Blessings

by Rosie_Rues



Category: David Eddings - Elenium Tamuli series
Genre: F/M, Yuletide, challenge:Yuletide 2008, recipient:Tali
Language: English
Status: Completed
Published: 2008-12-25
Updated: 2008-12-25
Packaged: 2017-10-22 19:38:05
Rating: General Audiences
Warnings: No Archive Warnings Apply
Chapters: 1
Words: 576
Publisher: archiveofourown.org
Story URL: https://archiveofourown.org/works/241780
Author URL: https://archiveofourown.org/users/Rosie_Rues/pseuds/Rosie_Rues





	Blessings

Sir Vanion was feeling particularly irritable by the time he reached the motherhouse in Demos. It had started to rain the moment he left Cimmura, and he had made the long ride through increasingly thick mud. To add insult to injury, his own horse had shod a shoe two hours out of Cimmura and he had been forced to hire a horse from a wayside inn.

The idiot gelding had been entirely unused to the weight of a fully armoured knight on his back and had so trudged all the way to Demos. Vanion had been seriously considering dismounting and walking by the time they reached the outskirts of the town.

He waited at the end of the bridge to the motherhouse until the two knights on duty rode out rather reluctantly into the rain.

"Who art thou who entreateth entry into the house of the Soldiers of God?" one of them started.

Vanion lifted his visor and glowered at them. "I am Vanion, a soldier of God and a member of this order."

"You know," one of the knights remarked, "I do believe it is Vanion. I didn't recognise you under all that rain."

"You'll have to be careful that armour doesn't rust," the other added. "Awful chore, getting rust streaks off."

"Can we please get on with this?" Vanion growled. "Before I rust into my saddle."

"So bad-tempered," the first knight said in a mock sorrowful tone. "Patience is a virtue of saints, Vanion."

Vanion gave him a distinctly unsaintly look, and they finally continued with the ceremony.

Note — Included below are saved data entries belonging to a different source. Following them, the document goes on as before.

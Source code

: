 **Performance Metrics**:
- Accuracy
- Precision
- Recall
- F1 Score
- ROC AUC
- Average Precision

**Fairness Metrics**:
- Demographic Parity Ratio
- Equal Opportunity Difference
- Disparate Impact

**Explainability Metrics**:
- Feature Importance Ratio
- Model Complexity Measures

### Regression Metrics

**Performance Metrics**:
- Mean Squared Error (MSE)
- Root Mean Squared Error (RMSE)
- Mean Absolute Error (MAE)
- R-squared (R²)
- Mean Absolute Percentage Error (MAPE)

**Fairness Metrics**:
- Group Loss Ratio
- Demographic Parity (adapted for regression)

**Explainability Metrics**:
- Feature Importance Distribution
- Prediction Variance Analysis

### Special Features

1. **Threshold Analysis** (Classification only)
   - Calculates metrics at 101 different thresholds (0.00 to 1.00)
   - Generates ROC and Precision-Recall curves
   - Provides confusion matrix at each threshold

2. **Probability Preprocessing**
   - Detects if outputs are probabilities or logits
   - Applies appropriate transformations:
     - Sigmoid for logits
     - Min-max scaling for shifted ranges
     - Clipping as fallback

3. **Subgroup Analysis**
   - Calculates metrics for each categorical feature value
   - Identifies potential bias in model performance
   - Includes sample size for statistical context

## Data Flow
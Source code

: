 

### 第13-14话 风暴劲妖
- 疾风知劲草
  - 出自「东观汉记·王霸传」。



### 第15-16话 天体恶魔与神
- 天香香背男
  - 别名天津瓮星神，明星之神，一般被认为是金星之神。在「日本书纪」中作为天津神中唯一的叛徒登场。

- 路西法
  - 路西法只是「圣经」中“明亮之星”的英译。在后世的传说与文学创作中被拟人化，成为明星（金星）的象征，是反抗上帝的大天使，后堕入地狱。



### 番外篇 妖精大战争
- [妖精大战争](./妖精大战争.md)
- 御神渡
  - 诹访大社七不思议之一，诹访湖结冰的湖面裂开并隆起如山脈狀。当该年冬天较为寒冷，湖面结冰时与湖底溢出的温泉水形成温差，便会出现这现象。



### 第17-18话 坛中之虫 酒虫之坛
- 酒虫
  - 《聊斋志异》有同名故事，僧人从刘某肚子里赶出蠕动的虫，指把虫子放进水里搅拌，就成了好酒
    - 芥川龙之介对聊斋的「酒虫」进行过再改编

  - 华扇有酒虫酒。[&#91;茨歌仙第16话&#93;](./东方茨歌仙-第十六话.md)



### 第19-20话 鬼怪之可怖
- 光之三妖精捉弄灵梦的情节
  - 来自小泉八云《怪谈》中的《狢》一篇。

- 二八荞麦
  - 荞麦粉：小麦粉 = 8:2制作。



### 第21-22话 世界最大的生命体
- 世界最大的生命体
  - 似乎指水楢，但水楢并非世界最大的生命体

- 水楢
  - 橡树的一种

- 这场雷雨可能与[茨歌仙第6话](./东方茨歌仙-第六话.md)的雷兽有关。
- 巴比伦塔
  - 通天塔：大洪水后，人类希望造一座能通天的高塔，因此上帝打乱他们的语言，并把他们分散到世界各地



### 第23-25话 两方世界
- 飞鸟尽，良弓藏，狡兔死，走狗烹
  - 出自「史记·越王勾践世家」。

Once inside, he trudged his way through the halls, his cloak clinging to his armoured legs. He left a trail of drips in his wake. At last he reached the chamber he was seeking and knocked firmly on the door.

"Come in, dear one," Sephrenia called, and he entered, removing his helmet and tucking it under his arm. He moved over to where she was sitting by the fire and knelt to kiss her palms.

"Little mother."

"How is Cimmura?" she asked, smiling down at him. She hadn't changed, still as lovely as always.

Vanion considered. "The king is an idiot, the court is corrupt, and the church even more so. Nothing's changed."

"So forthright."

"I am a knight of God, little mother. I am obliged to tell the truth."

"I am glad to see you finally taking your religious duties so seriously."

"I am a deeply religious man," he assured her, looking up. "Will you bless me, little mother?"

"Of course," she said, and placed her hands on his cheeks. As she spoke over him, he felt peace settle over him, washing away all the annoyances of the journey and the frustrations of life in Cimmura. There was a sense of rightness to kneeling here that reminded him of his purpose, of what it meant to be a knight of this Order.

It was a strange irony, he thought sometimes, that it was a Styric blessing that always served as the truest reminder that he was a knight of God as well as man.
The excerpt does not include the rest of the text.